Watch out, Wall Street. The Federal Reserve, a primary banking regulator, is trying harder to spot speculative excesses.

In a speech on Thursday, Jeremy C. Stein, who joined the Fed’s board of governors last year, focused on parts of the financial markets that show signs of overheating. He went into considerable detail, citing metrics that appear designed to spot bubbles. Specifically, Mr. Stein raised a red flag about junk bonds and mortgage-backed securities, and how investors are financing their purchases of such assets.

Wall Street has often been a facilitator of bubbles, and in their formation, financiers find plenty of seemingly sound justifications for strongly rising asset prices.

Related Links

Of course, the Fed is against rampant speculation weakening the banks and distorting the wider economy. But central bank officials say they do not want to take tough action like raising interest rates to stamp out speculation in specific asset classes, because such a response may unnecessarily cool large sectors of the real economy that are not frothy.

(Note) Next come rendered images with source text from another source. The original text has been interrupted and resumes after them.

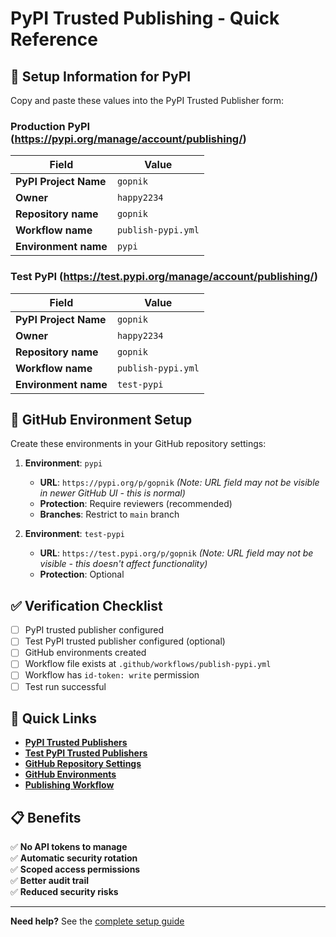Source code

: # PyPI Trusted Publishing - Quick Reference

## 🚀 Setup Information for PyPI

Copy and paste these values into the PyPI Trusted Publisher form:

### **Production PyPI** (https://pypi.org/manage/account/publishing/)

| Field | Value |
|-------|-------|
| **PyPI Project Name** | `gopnik` |
| **Owner** | `happy2234` |
| **Repository name** | `gopnik` |
| **Workflow name** | `publish-pypi.yml` |
| **Environment name** | `pypi` |

### **Test PyPI** (https://test.pypi.org/manage/account/publishing/)

| Field | Value |
|-------|-------|
| **PyPI Project Name** | `gopnik` |
| **Owner** | `happy2234` |
| **Repository name** | `gopnik` |
| **Workflow name** | `publish-pypi.yml` |
| **Environment name** | `test-pypi` |

## 🔧 GitHub Environment Setup

Create these environments in your GitHub repository settings:

1. **Environment**: `pypi`
   - **URL**: `https://pypi.org/p/gopnik` *(Note: URL field may not be visible in newer GitHub UI - this is normal)*
   - **Protection**: Require reviewers (recommended)
   - **Branches**: Restrict to `main` branch

2. **Environment**: `test-pypi`
   - **URL**: `https://test.pypi.org/p/gopnik` *(Note: URL field may not be visible - this doesn't affect functionality)*
   - **Protection**: Optional

## ✅ Verification Checklist

- [ ] PyPI trusted publisher configured
- [ ] Test PyPI trusted publisher configured (optional)
- [ ] GitHub environments created
- [ ] Workflow file exists at `.github/workflows/publish-pypi.yml`
- [ ] Workflow has `id-token: write` permission
- [ ] Test run successful

## 🔗 Quick Links

- **[PyPI Trusted Publishers](https://pypi.org/manage/account/publishing/)**
- **[Test PyPI Trusted Publishers](https://test.pypi.org/manage/account/publishing/)**
- **[GitHub Repository Settings](https://github.com/happy2234/gopnik/settings)**
- **[GitHub Environments](https://github.com/happy2234/gopnik/settings/environments)**
- **[Publishing Workflow](https://github.com/happy2234/gopnik/actions/workflows/publish-pypi.yml)**

## 📋 Benefits

✅ **No API tokens to manage**  
✅ **Automatic security rotation**  
✅ **Scoped access permissions**  
✅ **Better audit trail**  
✅ **Reduced security risks**  

---

**Need help?** See the [complete setup guide](docs/PYPI_TRUSTED_PUBLISHING_SETUP.md)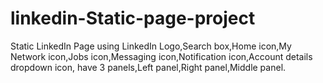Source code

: # linkedin-Static-page-project
Static LinkedIn Page using LinkedIn Logo,Search box,Home icon,My Network icon,Jobs icon,Messaging icon,Notification icon,Account details dropdown icon, have 3 panels,Left panel,Right panel,Middle panel.
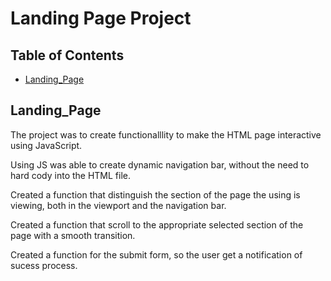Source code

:# Landing Page Project

## Table of Contents

* [Landing_Page](#Landing_Page)

## Landing_Page

The project was to create functionalllity to make the HTML page interactive using JavaScript.

Using JS was able to create dynamic navigation bar, without the need to hard cody into the HTML file. 

Created a function that distinguish the section of the page the using is viewing, both in the viewport and the navigation bar.

Created a function that scroll to the appropriate selected section of the page with a smooth transition.

Created a function for the submit form, so the user get a notification of sucess process.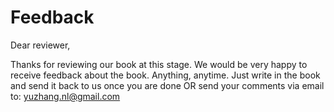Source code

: # Feedback

Dear reviewer, 

Thanks for reviewing our book at this stage. We would be very happy to receive feedback about the book. Anything, anytime. Just write in the book and send it back to us once you are done OR send your comments via email to: yuzhang.nl@gmail.com

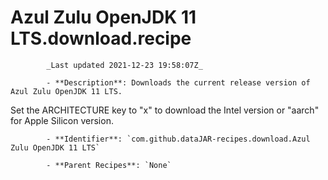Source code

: # Azul Zulu OpenJDK 11 LTS.download.recipe

            _Last updated 2021-12-23 19:58:07Z_

            - **Description**: Downloads the current release version of Azul Zulu OpenJDK 11 LTS.
Set the ARCHITECTURE key to "x" to download the Intel version or "aarch" for Apple Silicon version.

            - **Identifier**: `com.github.dataJAR-recipes.download.Azul Zulu OpenJDK 11 LTS`

            - **Parent Recipes**: `None`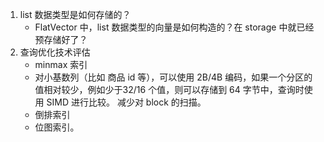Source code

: 1. list 数据类型是如何存储的？
   - FlatVector 中，list 数据类型的向量是如何构造的？在 storage 中就已经预存储好了？
2. 查询优化技术评估
   - minmax 索引
   - 对小基数列（比如 商品 id 等），可以使用 2B/4B 编码，如果一个分区的值相对较少，例如少于32/16 个值，则可以存储到 64 字节中，查询时使用 SIMD 进行比较。
     减少对 block 的扫描。
   - 倒排索引
   - 位图索引。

Testifying before the Financial Crisis Inquiry Commission in 2010, the Fed chairman, Ben S. Bernanke, explained why, in the middle of the last decade, the central bank did not raise interest rates to stifle what appeared to be an overheating housing market.

“Monetary policy is a blunt tool,” he said. “Raising the general level of interest rates to manage a single asset price would undoubtedly have had large side effects on other assets and sectors of the economy.”

But that stance carries a big risk. What if the Fed fails to spot when localized speculation has tipped into something much more dangerous?

Mr. Stein’s speech shows that the Fed wants to get better at making that distinction.

First, he says, after many months of extremely low interest rates, there are signs of frothiness. He sees it especially in junk bonds and securities backed with mortgages.

Mr. Stein takes things a step further, though. He addresses those parts of the market infrastructure that could magnify the pain caused by a potential sell-off in such bonds. In particular, he focused on the link between short-term borrowing and bond purchases. Financial firms take out short-term loans and use that money to buy longer-term, higher-yielding assets.

But in jittery times, short-term loans stop becoming available. Investors then have to sell the longer-term assets financed with the short-term debt. On a broad scale, this can cause vicious declines in longer-term assets, and paralysis across the system if the selling turns into a panic. The Fed, therefore, has to make sure that investors are not using too much of this short-term debt.

Mr. Stein notes with approval that Wall Street firms are using less short-term borrowing to finance their vast inventories of bonds. But he also recognizes that disorderly selling of bonds could come from another source, like exchange-traded funds.

“If investors in these vehicles seek to withdraw at the first sign of trouble, then this demandable equity will have the same fire-sale-generating properties as short-term debt,” he said.

Mr. Stein singles out a sector that has recently grown a lot – the investment funds that buy government-backed mortgages. They use repo loans to finance their investments. As of the fall, these real-estate investment trusts, or REITs, had nearly $400 billion of assets, up from around $150 billion at the end of 2010, Mr. Stein said. If repo costs go up and the mortgage bonds fall in price, the funds could suffer.

Industry analysts who cover such trusts are not worried, however. Even after their growth, the trusts represent only a small portion of the overall market for mortgage-backed bonds, says Bill Carcache, analyst at Nomura. He also said the trusts do not use an excessive amount of borrowed money. “Leverage levels are very comfortable,” he said.

Mr. Stein then turned his gaze on commercial banks’ mortgage-bond holdings. The longer a bond’s maturity, or the amount of time investors have to wait to be fully paid off, the more sensitive it is to movements in interest rates. The Fed governor notes that the maturity of banks’ mortgage bonds is near historical highs. “The added interest-rate exposure may itself be a meaningful source of risk for the banking sector and should be monitored carefully,” he said, “especially since existing capital regulation does not explicitly address interest-rate risk.”

But for all the forensics, Mr. Stein did not say whether there was frothiness in United States Treasury securities. With its enormous bond buying programs, designed to whip up economic growth, the Fed has driven up the price of government bonds.

Critics say this is creating a bubble in Treasury securities, which has to be serious because they make up such a large asset class. Skeptics add that all the big central banks are buying large amounts of government debt, encouraging unstable levels of government borrowing. This could harm the wider economy in the same way excessive mortgage debt did, they say.

One critic is Kevin Duffy, a portfolio manager at Bearing Asset Management, a hedge fund. In response to Mr. Stein’s speech, he asked, “Where is the mention of debt buildups at the government level that the central banks are enabling?”

Correction: February 8, 2013
An earlier version of this article misstated the effect of the Federal Reserve's programs on bond prices. The moves have driven the price of government bonds up, not down. (It is the yields on the government bonds that have been driven down by the Fed's actions).